Apelo por autossuficiência em trigo morre junto com os fertilizantes. Leva quem pagar
O debate nacionalista sobre a busca pela autossuficiência em fertilizantes e, no mesmo rufar dos tambores de guerra na Ucrânia, que agora se estende ao trigo, tem a primeira resposta no levantamento da StoneX sobre a safra 22/23.
A intenção de plantio pode resultar em 10 milhões de toneladas porque os preços internacionais – e que são praticados internamente – devem compensar. E não tem nenhuma relação com a intenção de garantir abastecimento interno.
O aumento de produção agrícola vai do momento de mercado e não atende a esse tipo de apelo a menos que houvesse garantia de compras governamentais – coisa que não tem mais no Brasil.
Em 2020, o Brasil, autossuficiente em arroz, exportou bastante durante a pandemia, uma vez que os asiáticos saíram do mercado para assegurar o grão internamente. Pergunte para a Camil (CAML3), e outros beneficiadores, se eles pagaram mais barato para terem o produto internamente.
O consumidor também tem a mesma resposta – negativa. A mesma que serve para o milho e para a soja.
Em 2021, encorajados, os arrozeiros gaúchos ampliaram a área, investiram em tecnologia, produziram mais, mas o mercado externo retraiu com a volta da Ásia. A conta deverá ser paga numa área menor em 2022.
Com o trigo, na mesma escala de ressuscitamento dos projetos em fertilizantes, é pode acontecer a mesma coisa.
Autossuficiência não representa nada e tanto se aproveita os melhores preços praticados na venda quanto nas compras, pode-se resumir da avaliação de Marcelo De Baco, da De Baco Corretora de Mercadorias, especializada no cereal mais antigo consumido no mundo.
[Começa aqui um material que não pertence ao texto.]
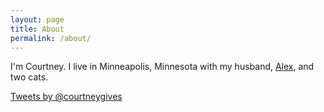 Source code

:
 ```yaml
---
layout: page
title: About
permalink: /about/
---
```


I'm Courtney. I live in Minneapolis, Minnesota with my husband, [Alex](http://alex.ives.mn), and two cats.

<script src="//platform.linkedin.com/in.js" type="text/javascript"></script>
<script type="IN/MemberProfile" data-id="https://www.linkedin.com/pub/courtney-ives/23/762/a70" data-format="inline" data-related="false"></script>

<a class="twitter-timeline" href="https://twitter.com/courtneygives" data-widget-id="615906383322419201">Tweets by @courtneygives</a>
<script>!function(d,s,id){var js,fjs=d.getElementsByTagName(s)[0],p=/^http:/.test(d.location)?'http':'https';if(!d.getElementById(id)){js=d.createElement(s);js.id=id;js.src=p+"://platform.twitter.com/widgets.js";fjs.parentNode.insertBefore(js,fjs);}}(document,"script","twitter-wjs");</script> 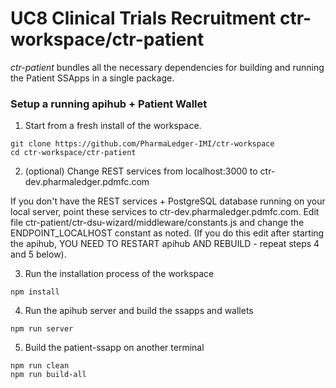 # UC8 Clinical Trials Recruitment ctr-workspace/ctr-patient

*ctr-patient*  bundles all the necessary dependencies for building and running the Patient SSApps in a single package.


### Setup a running apihub + Patient Wallet 

1. Start from a fresh install of the workspace.

```
git clone https://github.com/PharmaLedger-IMI/ctr-workspace
cd ctr-workspace/ctr-patient
```

2. (optional) Change REST services from localhost:3000 to ctr-dev.pharmaledger.pdmfc.com

If you don't have the REST services + PostgreSQL database running on your local server, point these services to  ctr-dev.pharmaledger.pdmfc.com.
Edit file ctr-patient/ctr-dsu-wizard/middleware/constants.js and change the ENDPOINT_LOCALHOST constant as noted.
(If you do this edit after starting the apihub, YOU NEED TO RESTART apihub AND REBUILD - repeat steps 4 and 5 below).

3. Run the installation process of the workspace

```
npm install
```

4. Run the apihub server and build the ssapps and wallets

```
npm run server
```

5. Build the patient-ssapp on another terminal

```
npm run clean
npm run build-all
```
“O Brasil é autossuficiente em farinha, mas importamos cerca de 1,8 milhão de tonelada”, exemplificando com o movimento contrário. Ou seja, as indústrias aproveitam as janelas de oportunidades também para trazer farinha mais barata.
É do jogo.
Transgênicos
Chegar às 10 milhões/t (pouco mais de 2 milhões/t sobre o último ciclo), se se consolidar o aumento de área acima de 26%, já com as primeiras sementes indo ao solo, e o clima ajudar, certamente encurtará a dependência externa. Mas longe de se esperar preços amigáveis, longe de Chicago.
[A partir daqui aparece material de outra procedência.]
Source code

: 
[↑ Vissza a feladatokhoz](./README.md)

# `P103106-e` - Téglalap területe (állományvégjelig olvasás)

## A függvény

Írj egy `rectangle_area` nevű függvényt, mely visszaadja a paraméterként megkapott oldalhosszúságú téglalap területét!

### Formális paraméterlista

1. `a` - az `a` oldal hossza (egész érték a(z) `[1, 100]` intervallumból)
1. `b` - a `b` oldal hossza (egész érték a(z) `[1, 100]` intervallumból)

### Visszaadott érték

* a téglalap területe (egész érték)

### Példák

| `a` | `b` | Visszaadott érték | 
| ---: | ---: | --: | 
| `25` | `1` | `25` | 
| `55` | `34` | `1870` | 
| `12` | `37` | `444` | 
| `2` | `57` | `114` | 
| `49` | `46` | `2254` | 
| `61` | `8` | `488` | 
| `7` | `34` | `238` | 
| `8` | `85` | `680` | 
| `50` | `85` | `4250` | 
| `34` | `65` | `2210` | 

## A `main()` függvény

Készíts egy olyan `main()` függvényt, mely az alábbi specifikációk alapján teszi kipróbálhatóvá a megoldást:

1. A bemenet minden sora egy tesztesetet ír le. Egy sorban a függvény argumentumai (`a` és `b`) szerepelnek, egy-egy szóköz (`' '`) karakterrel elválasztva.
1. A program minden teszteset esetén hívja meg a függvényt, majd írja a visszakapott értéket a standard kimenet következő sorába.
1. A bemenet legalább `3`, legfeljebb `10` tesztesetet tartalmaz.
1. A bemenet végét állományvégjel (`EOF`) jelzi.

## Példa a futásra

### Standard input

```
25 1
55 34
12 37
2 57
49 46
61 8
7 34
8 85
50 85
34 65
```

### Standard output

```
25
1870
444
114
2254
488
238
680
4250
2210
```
Embora De Baco acredite que a busca por uma produção consistente do cereal passe pela aprovação da transgenia – “o que as indústrias são contra a aprovação” -, o País até pode insistir em seguir produzindo mais trigo seguindo os passos da soja e do milho.
Apesar de ambos os grãos também terem se aproveitado da produtividade alcançada com as sementes geneticamente modificadas, o crescimento de área e produção se deu porque há demanda externa. Ao contrário do arroz, no qual o apetite global é menor e os asiáticos dão conta suficientemente de atendê-lo.
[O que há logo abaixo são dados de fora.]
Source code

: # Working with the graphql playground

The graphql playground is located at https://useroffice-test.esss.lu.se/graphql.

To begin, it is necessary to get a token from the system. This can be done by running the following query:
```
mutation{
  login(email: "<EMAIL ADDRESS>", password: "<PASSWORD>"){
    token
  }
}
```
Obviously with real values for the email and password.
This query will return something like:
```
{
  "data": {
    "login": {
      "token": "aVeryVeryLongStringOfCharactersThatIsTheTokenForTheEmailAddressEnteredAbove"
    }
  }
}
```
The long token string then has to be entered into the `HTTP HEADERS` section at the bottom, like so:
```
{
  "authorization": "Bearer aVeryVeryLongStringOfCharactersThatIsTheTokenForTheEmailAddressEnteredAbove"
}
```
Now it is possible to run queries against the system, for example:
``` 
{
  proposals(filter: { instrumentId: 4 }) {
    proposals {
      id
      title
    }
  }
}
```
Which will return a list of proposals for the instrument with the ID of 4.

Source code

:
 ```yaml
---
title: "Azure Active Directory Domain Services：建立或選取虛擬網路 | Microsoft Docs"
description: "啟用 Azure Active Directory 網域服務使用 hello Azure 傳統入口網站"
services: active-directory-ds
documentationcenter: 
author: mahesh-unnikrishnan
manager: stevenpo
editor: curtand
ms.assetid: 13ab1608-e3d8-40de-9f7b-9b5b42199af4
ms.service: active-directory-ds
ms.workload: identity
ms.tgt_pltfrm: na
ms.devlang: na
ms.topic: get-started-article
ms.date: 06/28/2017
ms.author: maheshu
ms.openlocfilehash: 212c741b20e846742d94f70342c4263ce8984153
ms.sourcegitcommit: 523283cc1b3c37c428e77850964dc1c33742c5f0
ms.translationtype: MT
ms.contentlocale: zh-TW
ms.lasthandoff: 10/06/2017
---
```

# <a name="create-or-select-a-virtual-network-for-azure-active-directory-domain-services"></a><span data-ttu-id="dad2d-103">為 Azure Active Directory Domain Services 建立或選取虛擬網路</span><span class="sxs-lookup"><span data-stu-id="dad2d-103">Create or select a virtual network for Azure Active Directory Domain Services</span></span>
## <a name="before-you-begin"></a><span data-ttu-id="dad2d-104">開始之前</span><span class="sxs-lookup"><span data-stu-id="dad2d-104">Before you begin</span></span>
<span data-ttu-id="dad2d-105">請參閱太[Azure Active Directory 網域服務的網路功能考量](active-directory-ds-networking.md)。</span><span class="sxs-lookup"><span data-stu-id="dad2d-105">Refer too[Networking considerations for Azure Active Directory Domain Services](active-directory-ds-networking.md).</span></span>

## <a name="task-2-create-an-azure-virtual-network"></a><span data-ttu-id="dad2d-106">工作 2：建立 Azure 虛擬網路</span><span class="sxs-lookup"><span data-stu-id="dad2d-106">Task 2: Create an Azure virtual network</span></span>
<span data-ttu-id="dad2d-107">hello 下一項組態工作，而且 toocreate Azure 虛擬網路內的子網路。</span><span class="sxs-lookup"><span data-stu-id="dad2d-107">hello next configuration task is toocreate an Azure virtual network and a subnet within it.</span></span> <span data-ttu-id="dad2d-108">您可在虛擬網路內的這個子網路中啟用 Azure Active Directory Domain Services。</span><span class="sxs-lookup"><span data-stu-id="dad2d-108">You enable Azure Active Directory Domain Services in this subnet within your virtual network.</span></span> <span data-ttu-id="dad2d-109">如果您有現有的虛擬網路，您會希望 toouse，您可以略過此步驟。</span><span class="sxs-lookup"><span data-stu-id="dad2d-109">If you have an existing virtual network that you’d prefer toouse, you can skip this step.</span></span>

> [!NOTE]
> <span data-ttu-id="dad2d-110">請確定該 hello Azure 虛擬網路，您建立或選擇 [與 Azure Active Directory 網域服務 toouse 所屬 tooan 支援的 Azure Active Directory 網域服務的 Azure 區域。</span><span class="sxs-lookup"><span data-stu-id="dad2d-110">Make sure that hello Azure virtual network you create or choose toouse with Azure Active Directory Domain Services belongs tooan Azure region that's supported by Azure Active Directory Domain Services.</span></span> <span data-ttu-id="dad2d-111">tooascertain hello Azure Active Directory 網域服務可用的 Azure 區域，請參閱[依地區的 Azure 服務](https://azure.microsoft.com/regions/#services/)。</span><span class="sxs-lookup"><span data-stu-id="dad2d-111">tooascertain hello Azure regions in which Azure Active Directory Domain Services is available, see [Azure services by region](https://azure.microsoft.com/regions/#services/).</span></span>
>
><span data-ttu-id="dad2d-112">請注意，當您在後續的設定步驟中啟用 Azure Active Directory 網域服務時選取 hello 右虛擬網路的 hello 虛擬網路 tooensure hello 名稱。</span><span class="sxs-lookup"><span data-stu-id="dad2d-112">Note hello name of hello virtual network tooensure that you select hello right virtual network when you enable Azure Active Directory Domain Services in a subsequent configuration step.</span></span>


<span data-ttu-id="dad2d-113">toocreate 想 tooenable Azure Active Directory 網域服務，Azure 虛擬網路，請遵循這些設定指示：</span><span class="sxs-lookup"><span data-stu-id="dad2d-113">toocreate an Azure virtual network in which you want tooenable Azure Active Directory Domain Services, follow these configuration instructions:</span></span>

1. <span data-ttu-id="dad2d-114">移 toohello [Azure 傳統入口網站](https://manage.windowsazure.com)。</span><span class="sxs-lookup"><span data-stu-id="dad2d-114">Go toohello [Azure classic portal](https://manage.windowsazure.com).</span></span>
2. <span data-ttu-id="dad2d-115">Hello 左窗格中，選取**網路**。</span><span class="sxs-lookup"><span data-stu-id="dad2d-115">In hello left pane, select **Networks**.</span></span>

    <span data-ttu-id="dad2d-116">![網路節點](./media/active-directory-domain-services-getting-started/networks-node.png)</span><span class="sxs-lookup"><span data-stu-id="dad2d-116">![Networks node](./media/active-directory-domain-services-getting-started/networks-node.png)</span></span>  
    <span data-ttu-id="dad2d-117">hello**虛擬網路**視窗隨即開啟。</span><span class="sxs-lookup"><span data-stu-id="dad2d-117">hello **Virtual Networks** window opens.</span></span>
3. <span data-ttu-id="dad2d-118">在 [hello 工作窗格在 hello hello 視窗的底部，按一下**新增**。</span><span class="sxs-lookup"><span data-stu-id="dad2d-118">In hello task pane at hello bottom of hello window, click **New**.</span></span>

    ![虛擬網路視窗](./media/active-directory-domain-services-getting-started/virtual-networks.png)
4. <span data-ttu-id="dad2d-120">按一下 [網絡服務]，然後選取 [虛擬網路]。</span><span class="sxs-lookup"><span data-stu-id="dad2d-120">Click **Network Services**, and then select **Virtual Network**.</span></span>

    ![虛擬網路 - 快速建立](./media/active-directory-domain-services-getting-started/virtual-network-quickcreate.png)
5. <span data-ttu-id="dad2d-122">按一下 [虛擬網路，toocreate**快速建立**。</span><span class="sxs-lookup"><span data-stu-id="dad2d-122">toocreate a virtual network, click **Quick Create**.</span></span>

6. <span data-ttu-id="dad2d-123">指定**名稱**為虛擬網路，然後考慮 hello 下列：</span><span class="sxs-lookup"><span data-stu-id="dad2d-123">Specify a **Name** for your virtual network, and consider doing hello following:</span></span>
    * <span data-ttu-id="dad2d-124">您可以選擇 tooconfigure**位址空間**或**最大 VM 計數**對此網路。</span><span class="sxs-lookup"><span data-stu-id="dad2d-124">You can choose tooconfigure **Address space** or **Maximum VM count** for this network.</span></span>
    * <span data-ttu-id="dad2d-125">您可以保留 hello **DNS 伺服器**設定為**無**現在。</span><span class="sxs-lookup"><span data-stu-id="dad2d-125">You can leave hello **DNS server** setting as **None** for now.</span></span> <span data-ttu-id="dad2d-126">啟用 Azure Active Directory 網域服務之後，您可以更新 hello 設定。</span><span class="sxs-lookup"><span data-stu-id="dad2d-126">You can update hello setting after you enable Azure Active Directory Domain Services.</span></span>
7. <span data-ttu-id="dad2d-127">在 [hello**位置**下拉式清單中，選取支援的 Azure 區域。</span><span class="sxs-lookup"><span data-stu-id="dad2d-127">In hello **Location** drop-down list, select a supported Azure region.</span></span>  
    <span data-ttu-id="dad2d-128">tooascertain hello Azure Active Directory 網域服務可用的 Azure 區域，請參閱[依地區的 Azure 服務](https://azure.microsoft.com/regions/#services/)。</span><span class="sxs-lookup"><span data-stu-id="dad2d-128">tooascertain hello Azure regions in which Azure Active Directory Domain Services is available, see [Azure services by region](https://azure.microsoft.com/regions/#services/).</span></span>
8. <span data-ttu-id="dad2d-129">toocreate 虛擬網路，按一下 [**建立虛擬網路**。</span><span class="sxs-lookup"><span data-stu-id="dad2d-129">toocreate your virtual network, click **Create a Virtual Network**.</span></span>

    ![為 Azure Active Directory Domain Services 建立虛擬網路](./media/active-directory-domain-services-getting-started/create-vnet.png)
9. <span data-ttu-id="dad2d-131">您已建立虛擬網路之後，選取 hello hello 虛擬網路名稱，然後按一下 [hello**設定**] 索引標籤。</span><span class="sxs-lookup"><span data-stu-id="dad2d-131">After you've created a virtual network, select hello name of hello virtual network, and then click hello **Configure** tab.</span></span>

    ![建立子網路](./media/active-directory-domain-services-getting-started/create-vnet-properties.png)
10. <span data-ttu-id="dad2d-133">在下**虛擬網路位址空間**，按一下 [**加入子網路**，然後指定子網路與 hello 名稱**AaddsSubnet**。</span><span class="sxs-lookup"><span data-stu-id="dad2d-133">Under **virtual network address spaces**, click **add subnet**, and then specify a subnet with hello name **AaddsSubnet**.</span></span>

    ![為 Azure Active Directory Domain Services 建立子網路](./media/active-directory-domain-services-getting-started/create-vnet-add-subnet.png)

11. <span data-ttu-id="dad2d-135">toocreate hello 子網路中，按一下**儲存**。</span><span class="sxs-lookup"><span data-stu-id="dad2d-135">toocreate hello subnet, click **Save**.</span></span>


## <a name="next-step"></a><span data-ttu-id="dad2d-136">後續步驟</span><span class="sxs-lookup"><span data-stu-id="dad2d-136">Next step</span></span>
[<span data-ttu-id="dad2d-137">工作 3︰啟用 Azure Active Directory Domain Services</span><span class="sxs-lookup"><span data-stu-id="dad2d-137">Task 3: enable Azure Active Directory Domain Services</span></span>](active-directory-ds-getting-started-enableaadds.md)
Combinar com a indústrias moageiras de comprarem aqui, segundo Marcelo De Baco, só funcionaria se houvesse proteção para o trigo nacional. Porém, além de incentivar a ineficiência, afirma ele, o setor industrial não vai aceitar.
“As moageiras esperam que o trigo nacional chegue à indústria valendo 10% a menos que o Argentino”, pontua.
Uma questão vista como qualidade inferior, o que nem sempre é aceito pelos produtores.
Por fim, há todo um complexo envolvendo a cadeia da triticultura que o Brasil não está preparado, impondo uma “dinâmica logística que não existe”, diz o CEO da De Baco Corretora.
O trigo em cerca de 8 dias está na mesa do consumidor – ao contrário dos outros grãos, como o milho, que vai passando por vários estágios produtivos indiretos, como rações -, e entre 55% e 58% viram pão.